李殊荣听完,笑道:“闲暇是闲暇了,只是今天我爹突然让我来找你,让你过去一趟。”
陈乐一怔,说道:“李老爷子有何事?”
李殊荣摇了摇头,说道:“我也不清楚,不过见我爹的脸色不大好看,陈兄你待会儿说话注意一些。”
“额……”陈乐挠了挠脑袋瓜子,一头雾水。
随着李殊荣,来到了李府的会客厅。
李老爷子,此时正端坐在椅子上,品尝着上好浓香的龙井茶。
这文人墨客逼格就是高,陈乐曾听说过,李老爷子所喝的龙井茶,乃是龙井之中的上上品,在外头,一小撮,就要卖七八两白银。
要知道,正常普通人家,一年的开销,也就三四两白银。
见到李殊荣和陈乐来了,李老爷子稍稍端直了身子,面色却是十分威严。
“见过李老爷……”陈乐朝着李老爷子行了个礼。
穿越来到异世大陆的时间虽然不长,但好在陈乐还算适应,学这些礼仪之类的东西,天然的有天赋。
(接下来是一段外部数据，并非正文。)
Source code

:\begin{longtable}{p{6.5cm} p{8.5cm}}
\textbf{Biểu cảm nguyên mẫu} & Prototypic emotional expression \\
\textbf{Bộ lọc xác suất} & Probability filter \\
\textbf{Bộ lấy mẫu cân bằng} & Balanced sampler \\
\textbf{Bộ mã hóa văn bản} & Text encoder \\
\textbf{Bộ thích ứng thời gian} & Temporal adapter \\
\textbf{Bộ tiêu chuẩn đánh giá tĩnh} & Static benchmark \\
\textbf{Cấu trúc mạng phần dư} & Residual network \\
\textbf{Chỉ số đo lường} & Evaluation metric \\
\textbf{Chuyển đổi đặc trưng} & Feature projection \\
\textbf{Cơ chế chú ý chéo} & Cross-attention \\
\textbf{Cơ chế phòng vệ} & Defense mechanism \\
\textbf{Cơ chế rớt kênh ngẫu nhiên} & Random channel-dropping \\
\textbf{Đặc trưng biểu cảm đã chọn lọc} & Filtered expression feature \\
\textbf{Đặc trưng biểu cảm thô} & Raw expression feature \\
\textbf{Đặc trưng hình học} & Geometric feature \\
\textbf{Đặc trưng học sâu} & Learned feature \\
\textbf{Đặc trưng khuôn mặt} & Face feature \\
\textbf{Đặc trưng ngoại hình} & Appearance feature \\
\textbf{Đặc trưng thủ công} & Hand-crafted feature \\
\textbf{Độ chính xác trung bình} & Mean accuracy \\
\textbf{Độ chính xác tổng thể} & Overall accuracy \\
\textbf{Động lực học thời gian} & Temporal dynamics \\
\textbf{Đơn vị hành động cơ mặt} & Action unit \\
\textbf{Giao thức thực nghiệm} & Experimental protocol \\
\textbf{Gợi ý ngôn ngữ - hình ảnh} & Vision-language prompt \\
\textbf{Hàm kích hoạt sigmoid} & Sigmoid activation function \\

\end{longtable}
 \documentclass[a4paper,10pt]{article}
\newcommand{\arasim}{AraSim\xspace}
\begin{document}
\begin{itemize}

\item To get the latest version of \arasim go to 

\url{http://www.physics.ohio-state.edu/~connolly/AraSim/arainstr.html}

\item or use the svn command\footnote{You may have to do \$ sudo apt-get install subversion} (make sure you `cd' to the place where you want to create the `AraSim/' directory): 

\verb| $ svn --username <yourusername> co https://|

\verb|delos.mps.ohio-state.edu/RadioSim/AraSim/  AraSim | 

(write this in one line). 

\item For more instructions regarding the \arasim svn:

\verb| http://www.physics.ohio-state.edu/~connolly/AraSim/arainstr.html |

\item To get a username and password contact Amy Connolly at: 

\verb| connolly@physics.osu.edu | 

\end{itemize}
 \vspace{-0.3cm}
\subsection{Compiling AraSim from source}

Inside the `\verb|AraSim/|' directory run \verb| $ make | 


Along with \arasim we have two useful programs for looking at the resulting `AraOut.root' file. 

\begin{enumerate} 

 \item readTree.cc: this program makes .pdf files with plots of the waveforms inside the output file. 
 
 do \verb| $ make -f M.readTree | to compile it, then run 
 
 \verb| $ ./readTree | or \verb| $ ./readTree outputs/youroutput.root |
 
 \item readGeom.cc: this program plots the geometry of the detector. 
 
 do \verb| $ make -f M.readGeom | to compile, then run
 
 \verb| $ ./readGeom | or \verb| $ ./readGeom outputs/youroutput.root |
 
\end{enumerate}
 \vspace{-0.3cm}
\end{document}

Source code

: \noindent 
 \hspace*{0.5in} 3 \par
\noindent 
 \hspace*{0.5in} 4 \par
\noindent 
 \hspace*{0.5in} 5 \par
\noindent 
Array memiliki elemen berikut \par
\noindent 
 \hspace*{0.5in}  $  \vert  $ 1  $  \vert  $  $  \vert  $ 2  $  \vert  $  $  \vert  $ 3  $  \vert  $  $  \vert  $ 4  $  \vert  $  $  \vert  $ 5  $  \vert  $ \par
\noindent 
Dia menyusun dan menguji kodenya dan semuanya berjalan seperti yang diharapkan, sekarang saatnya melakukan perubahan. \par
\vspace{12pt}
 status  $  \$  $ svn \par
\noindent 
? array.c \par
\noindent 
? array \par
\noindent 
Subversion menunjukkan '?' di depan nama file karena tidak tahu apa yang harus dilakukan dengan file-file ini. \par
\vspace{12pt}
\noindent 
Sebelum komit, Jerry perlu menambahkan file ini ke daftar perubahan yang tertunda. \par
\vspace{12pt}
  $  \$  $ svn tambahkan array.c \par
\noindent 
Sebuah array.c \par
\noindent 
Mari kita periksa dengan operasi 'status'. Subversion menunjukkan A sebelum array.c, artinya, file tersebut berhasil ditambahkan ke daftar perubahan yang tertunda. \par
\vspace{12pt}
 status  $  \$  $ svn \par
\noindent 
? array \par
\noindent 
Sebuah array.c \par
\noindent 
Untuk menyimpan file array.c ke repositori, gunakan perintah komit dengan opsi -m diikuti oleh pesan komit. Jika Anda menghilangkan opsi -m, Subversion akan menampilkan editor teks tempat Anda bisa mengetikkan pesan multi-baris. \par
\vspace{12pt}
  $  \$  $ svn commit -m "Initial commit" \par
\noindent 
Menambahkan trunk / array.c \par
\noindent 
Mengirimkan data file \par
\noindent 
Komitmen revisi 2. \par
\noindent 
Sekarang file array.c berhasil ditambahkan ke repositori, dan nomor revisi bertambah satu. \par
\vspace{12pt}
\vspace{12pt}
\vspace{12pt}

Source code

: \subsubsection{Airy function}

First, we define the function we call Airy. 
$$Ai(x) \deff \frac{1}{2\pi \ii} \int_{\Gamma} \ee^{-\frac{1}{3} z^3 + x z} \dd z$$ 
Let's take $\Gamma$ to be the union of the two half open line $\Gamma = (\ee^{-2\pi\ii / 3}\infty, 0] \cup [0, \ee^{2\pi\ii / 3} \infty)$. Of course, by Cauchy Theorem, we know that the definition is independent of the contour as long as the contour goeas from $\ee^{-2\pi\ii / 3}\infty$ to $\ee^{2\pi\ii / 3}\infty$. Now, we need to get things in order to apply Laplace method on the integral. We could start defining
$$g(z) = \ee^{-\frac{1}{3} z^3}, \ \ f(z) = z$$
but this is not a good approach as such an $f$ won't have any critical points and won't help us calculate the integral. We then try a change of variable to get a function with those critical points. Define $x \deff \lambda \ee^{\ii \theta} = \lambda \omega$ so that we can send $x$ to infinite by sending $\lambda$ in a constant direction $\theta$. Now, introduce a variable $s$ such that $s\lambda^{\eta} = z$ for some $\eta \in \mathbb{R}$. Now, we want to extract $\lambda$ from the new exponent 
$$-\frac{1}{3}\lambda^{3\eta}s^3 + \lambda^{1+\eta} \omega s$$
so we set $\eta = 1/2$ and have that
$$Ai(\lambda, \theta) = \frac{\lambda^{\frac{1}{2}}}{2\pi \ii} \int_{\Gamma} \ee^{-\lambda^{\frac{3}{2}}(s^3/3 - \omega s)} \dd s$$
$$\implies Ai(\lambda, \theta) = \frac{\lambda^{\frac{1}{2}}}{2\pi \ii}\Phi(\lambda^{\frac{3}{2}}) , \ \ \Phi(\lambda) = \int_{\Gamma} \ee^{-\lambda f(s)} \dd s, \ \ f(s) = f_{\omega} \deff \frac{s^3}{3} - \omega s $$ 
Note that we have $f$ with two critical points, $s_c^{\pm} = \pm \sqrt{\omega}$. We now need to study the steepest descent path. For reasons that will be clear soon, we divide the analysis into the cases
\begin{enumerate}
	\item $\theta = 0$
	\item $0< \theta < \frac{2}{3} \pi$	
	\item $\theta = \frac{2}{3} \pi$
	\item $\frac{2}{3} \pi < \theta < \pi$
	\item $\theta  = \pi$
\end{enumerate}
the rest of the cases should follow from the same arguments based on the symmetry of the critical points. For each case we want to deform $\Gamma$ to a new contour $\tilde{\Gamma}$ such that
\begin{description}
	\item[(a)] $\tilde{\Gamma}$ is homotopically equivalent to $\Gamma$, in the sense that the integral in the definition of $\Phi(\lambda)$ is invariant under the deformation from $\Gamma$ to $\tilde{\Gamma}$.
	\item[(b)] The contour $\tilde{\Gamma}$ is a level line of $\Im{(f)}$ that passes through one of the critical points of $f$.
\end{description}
李老爷子微微点了点头,缓缓将手中的茶杯,放在了桌上,开口说道:“陈公子,老夫今天找你来,一来,是想谢谢你当日在宴会之上,替我李家长了脸面,击败了刘学士的义子张林涵,二来……”
说到这里,李老爷子却是突然顿了顿。
李殊荣有些愣神地看着他爹,也不知道他爹想说些什么。
陈乐连忙再行了个礼,说道:“李老爷子但说无妨。”
李老爷子深吸了一口气,说道:“陈公子,你乃武夫,我家殊荣,乃是进士,而我堂堂李家,也是书香门第,正所谓‘文武难交’,你也莫说我看不起武夫,只是你武人的天地,乃是外面的江湖,而我们文人的天地,则是那书里的黄金屋,所以……”
李老爷子话说到这里,李殊荣却是顿时明白过来,惊讶万分,连忙开口说道:“父亲,你这是什么意思?”
陈乐也怔了一下,有些没太听懂,看了看一旁的糟老头。
却见糟老头“哈哈”大笑起来,说道:“小子,敢情是这李学士,看不起你,嫌弃你是个只会用剑的庸人,生怕你耽误了他孩子的锦绣前程。”
他这么一说,陈乐顿时明白过来。
却见李老爷子干咳两声,脸上的神色又凭添了几分威严,冷冷地看着李殊荣,说道:“殊荣,俗话说得好,物以类聚,人以群分,你与姬存希、柳云氏等人为友,我自然是不会多管,但你身边,多了个乡野村夫,作为爹的我,却是不得不管一管。”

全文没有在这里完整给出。